I was reading about the atomic orbital in my chemistry textbook. It says that the atomic orbital (psi) is a mathematical wave function that depends on the coordinates of the electron. It is also mentioned that psi does not carry any physical meaning. That part is understood, however I could not understand what a psi vs r graph represents.(r is the distance from the nucleus) Can someone please clarify ??

Answer 1

$\psi$ does carry a great amount of physical meaning. The annoying part is, that it doesn't represent anything directly observable.
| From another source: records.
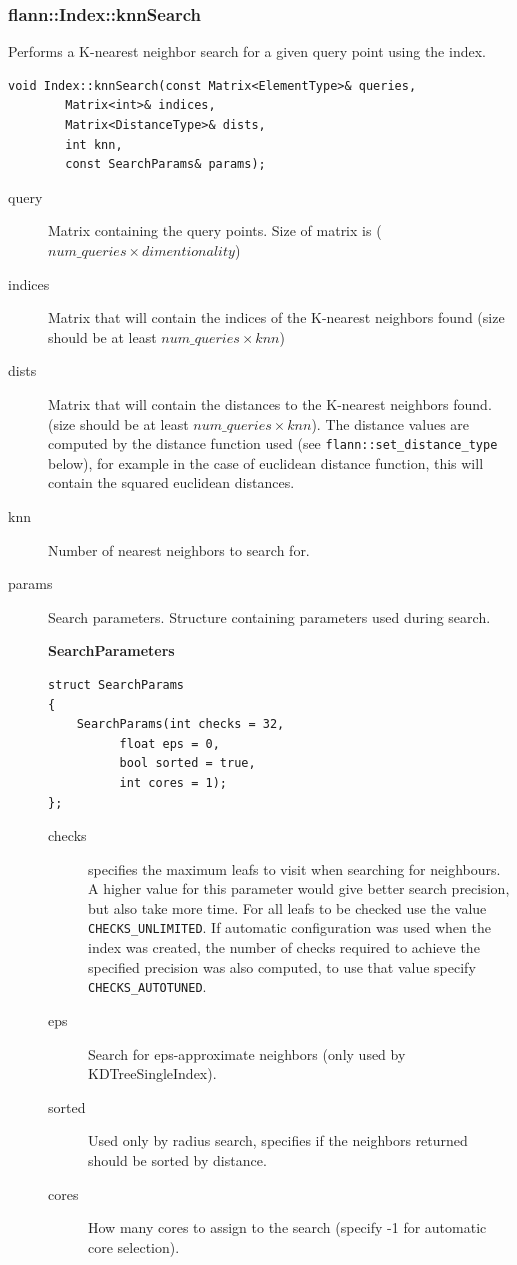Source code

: \documentclass[letter,10pt]{article}
\begin{document}
\subsubsection{flann::Index::knnSearch}
Performs a K-nearest neighbor search for a given query point using the index.
\begin{Verbatim}[fontsize=\footnotesize,frame=single]
void Index::knnSearch(const Matrix<ElementType>& queries,
		Matrix<int>& indices, 
		Matrix<DistanceType>& dists,
		int knn,
		const SearchParams& params);
\end{Verbatim}
\begin{description}
\item[query]{Matrix containing the query points. Size of matrix is ($num\_queries \times dimentionality $)}
\item[indices]{Matrix that will contain the indices of the K-nearest neighbors found (size should be at least $num\_queries \times knn$)}
\item[dists]{Matrix that will contain the distances to the K-nearest neighbors found. (size should be at least $num\_queries \times knn$). The distance values are computed by the distance function used (see \texttt{flann::set\_distance\_type} below), for example in the case of euclidean distance function, this will contain the squared euclidean distances.}
\item[knn]{Number of nearest neighbors to search for.}
\item[params]{Search parameters.} Structure containing parameters used during search.

\textbf{SearchParameters}
\begin{Verbatim}[fontsize=\footnotesize]
struct SearchParams
{
	SearchParams(int checks = 32,
		  float eps = 0,
		  bool sorted = true,
		  int cores = 1);
};
\end{Verbatim}
\begin{description}
 \item[checks] specifies the maximum leafs to visit when searching for neighbours. A
higher value for this parameter would give better search precision, but
also take more time. For all leafs to be checked use the value \texttt{CHECKS\_UNLIMITED}.
If automatic configuration was used when the index was created, the number of checks 
required to achieve the specified precision was also computed, to use that value specify \texttt{CHECKS\_AUTOTUNED}.
 \item[eps] Search for eps-approximate neighbors (only used by KDTreeSingleIndex).
 \item[sorted] Used only by radius search, specifies if the neighbors returned should be sorted by distance.
 \item[cores] How many cores to assign to the search (specify -1 for automatic core selection).
\end{description}
\end{description}
\end{document}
The way (non-relativistic) quantum mechanics is constructed, makes $\psi(x_i, s_i, t)$ ($x_i$ - physical coordinates of $i$-th electron, $s_i$ - spin projection on $z$ of said electron) - a direct analogue to trajectory, or, in case $\psi$ doesn't depend on $t$ (time), orbit. *

Orbitals themselves, however, do not have direct physical meaning in that sense that they are nothing more than building blocks we use to construct collective $\psi$ of the electrons in the chemical system after we apply Born-Oppenheimer approximation (that we can ignore nucleus movement when we talk about electron movement). It's a good approximation, so it is almost always in effect in quantum chemistry.

In some special cases (hydrogen-like atoms) the electron wave-function represents exactly one electron of one atom and, ignoring spin contribution, orbital equals wave-function of that one-electron system.

Orbitals of hydrogen-like atoms can be represented ** as $\psi(x)=\psi(r,\theta,\phi)=\psi_r(r)\psi_{angle}(\theta,\phi)$. It is a useful representation, because even if $\psi_r$ changes from level to level, $\psi_{angle}$ doesn't, so you can see parallels between, say, $2p$ and $3p$ orbitals, which differ*** only by $\psi_r$. Again, neither part of the orbital is observable. What IS observable is "electron density" i.e. a probability to observe electron in this particular finite (small) volume. Those can be extracted from various electron or X-ray diffraction experiments. What, however, it is good at is to point out, how good outer electrons shield inner electrons and that chemical properties are mostly guarded by outermost reaches of outer shells.

$\psi_r$ on its own cannot be observed and has no simple interpretation. It has no inherent meaning on its own, and I'm unaware of obvious interpretation. It IS useful when one has to compare different orbitals between each other or to compare various approximations of the same orbital though.

$\psi^2_r$ is fairly useless, imho. It is observable for $s$ orbitals as electron density at given radius, but it isn't very useful. What is useful IMO is density integrated over spherical surface, which for $s$ orbitals is $ |rR|^2 = 4\pi r^2 |\psi_r|^2 $, which shows how much time electron spends at given distance from nucleus. It shows, how diffuse the orbital is, and when plotted against observed total electron density, it shows how good electron is shielded against outer influence.

I hope this helps.

* Note: Here is one of the non-obvious differences between quantum and classical systems lie: you CAN have a quantum system with large kinetic energy and $\psi$ independent on time.)

** Note: it is not the case for all mathematical functions, we are lucky that it is the case for atomic orbitals.

*** Note: orbitals on the same level CAN differ by $\psi_r$. The general rule is that orbitals on the same level have the same number of surfaces where $\psi$ is zero that is equal number of the level minus one. That means that we have only $s$ orbitals on the first level with zero such surfaces, but $2s$ and $2p$ orbitals. For $2p$ orbitals the "zero" surface is one of coordinate planes and for $2s$ orbital$ it is a sphere around the nucleus.